Well, I am a black man in America.

And like most married black men, I am a husband that is concerned about how his wife feels, and what she fears every time I leave the house. I am a father with a son that is studying to take his MCATS to become a Cardio-Thoracic Surgeon, and I am concerned about the pressure and racism he has had to deal with at UNC Chapel Hill and at UNC hospital where he now works as a CNA. I am also a father to a beautiful daughter who has just come back from studying abroad and surviving this current COVID crisis in South Korea. She is now home having to be quarantined for two weeks in fear that she might be asymptomatic and could possibly infect and kill me. I am a 49-year-old black man with different medical
conditions. And I am at risk by more things than COVID-19. That is the least of my fears.

But instead of asking who I am, a better question is what I am.

I am victorious, because despite everything that I have faced in my life and in my present reality I am still here, still standing, still fighting and stronger than ever. My faith in God has brought me through this life filled with fears, worries, and concerns.

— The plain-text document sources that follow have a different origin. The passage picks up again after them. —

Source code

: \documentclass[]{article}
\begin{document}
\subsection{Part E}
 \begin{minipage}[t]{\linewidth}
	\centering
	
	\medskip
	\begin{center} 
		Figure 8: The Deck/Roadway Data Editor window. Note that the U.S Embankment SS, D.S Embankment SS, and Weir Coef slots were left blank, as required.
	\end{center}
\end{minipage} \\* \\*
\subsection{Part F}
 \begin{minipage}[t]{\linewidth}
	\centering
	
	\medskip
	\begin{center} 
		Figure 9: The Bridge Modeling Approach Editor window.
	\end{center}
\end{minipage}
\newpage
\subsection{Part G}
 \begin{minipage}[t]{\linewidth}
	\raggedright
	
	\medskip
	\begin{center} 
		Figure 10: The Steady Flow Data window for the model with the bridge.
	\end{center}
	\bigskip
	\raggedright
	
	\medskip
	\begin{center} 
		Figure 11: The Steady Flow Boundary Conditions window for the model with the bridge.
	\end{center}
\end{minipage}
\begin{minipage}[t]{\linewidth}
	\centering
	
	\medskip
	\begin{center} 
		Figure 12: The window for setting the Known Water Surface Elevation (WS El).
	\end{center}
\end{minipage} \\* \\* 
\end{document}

He has revealed to me that although my employer may have dictated my paycheck, that it is he that dictates my income. My wife and I have not fallen behind on any of our bills since April 3 rd when I got laid off. I forgot to mention that she got laid off a few weeks after I did. I have decided to take my 30 years of advertising and business consulting experience and start my own freelance business consulting company and digital service called MyPurposeMyPower.com.

Now, I am not saying that it has been easy, nor am I trying to make light of others that have gone through similar experiences, but have not fared as well as we have. What I want you to understand is that no matter what you are going through just remember that “This Thing” in your life has “Come To Pass,” it has not come to stay. Take a deep breath, envision a better and brighter future, ground yourself in that truth, and regain your hope.

If it is human nature to fight or flight, then I choose to fight. I choose to live the best life that I can today and every day. And I choose to encourage others to do the same. Do not give in to your feelings. It is time to get up and fight.

If you need a little help do what I did. Ask God for help, he is always listening and always ready, willing, and able to help those that believe in him. I am a witness to that.

I want to leave you with this final thought.

As a black man in America I have had to do self-assessment, self-introspection and become more self-aware than ever before.

All of these outside forces and situations have caused me to realize one thing. That the greatest journey of discovery is not to be found by going on some grand adventure around the world. It is the journey to discover one’s self, one’s true self – that is the greatest of all journeys.

May God guide you and give you strength for the journey ahead.